Bisnis.com, JAKARTA—Pemerintah mulai mengebut sinkronisasi kebijakan satu peta untuk mengurai masalah tata ruang di Tanah Air. Peta wilayah Kalimantan menjadi prioritas pertama yang ditargetkan tuntas pada 2017.
Asisten Deputi Penataan Ruang dan Kawasan Strategis Ekonomi Kementerian Koordinator Bidang Perekonomian Abdul Kamarzuki menyatakan kendala proyek infrastruktur seperti program 35.000 mW banyak terdapat di tata ruang.
Oleh karena itu, kebijakan satu peta merupakan masalah fundamental yang harus segera diselesaikan untuk menghindari tumpang tindih kebijakan tata ruang antar pemerintah daerah.
“Dalam rencana aksi, ada 85 peta tematik yang harus dibereskan dan satu peta dasar. Di pertengahan perjalanan, presiden mengarahkan ke Kemenko untuk memprioritaskan Kalimantan. Saat ini sudah 75% kita selesaikan,” ujarnya, Kamis (29/12/2016).
Berdasarkan Peraturan Presiden Nomor 9/2016 tentang Percepatan Pelaksanaan Kebijakan Satu Peta pada Tingkat Ketelitian Peta Skala 1:50.000, pemerintah membentuk Tim Percepatan Kebijakan Satu Peta (KSP), Anggotanya terdiri dari enam K/L, antara lain Kepala Bappenas, Menteri Dalam Negeri, Menteri Keuangan, Menteri Lingkungan Hidup dan Kehutanan, Menteri Agraria dan Tata Ruang, serta Sekretaris Kabinet.
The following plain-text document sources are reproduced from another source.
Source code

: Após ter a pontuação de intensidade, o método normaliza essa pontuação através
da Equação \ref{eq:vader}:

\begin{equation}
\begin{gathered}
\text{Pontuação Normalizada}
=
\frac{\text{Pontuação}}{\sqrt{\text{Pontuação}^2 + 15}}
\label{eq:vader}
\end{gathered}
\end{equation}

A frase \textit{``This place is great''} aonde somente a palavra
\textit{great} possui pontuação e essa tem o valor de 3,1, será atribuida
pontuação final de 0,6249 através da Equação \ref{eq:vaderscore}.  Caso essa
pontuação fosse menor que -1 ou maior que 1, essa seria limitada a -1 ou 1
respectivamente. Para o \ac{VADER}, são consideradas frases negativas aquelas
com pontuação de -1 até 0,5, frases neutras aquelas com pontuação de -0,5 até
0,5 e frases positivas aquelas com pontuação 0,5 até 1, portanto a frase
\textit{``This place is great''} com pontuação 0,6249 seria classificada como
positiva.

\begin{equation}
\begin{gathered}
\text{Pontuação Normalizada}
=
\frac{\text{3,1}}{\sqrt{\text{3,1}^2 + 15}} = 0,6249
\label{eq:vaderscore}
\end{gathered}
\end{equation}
Tim tersebut kemudian melakukan sinkronisasi terhadap 85 peta tematik yang dikeluarkan oleh 18 K/L menjadi satu peta terpadu. Adapun target tema berdasarkan wilayah prioritas berturut-turut terdiri dari Kalimantan dan Sulawesi pada 2017, Sumatera dan Papua pada 2018, serta Maluku, Jawa dan Bali-Nusa Tenggara pada 2019.
“Salah satu tantangannya adalah mengenai tanah ulayat atau tanah adat. Dari sekian banyak perda, tidak ada satu perda pun yang memuat mengenai tanah ulayat di seluruh Indonesia. Padahal lokasi tanah ulayat telah didata oleh teman-teman di AMAN [Aliansi Masyarakat Adat Nusantara],” ujarnya.
Selain itu, dia menjelaskan tidak semua batas wilayah pemerintah daerah telah diakui dalam peraturan kementerian dalam negeri. Dari 1.900 segmen batas provinsi, yang secara definitif diakui oleh permendagri baru sekitar 290 segmen.
Ketidaksesuaian batas wilayah ini kerap memicu sengketa lahan antar pemerintah daerah, terutama ketika menerbitkan izin lokasi untuk suatu proyek. Abdul pun mengaku telah berkoordinasi dengan Kemendagri untuk menyelesaikan masalah tersebut.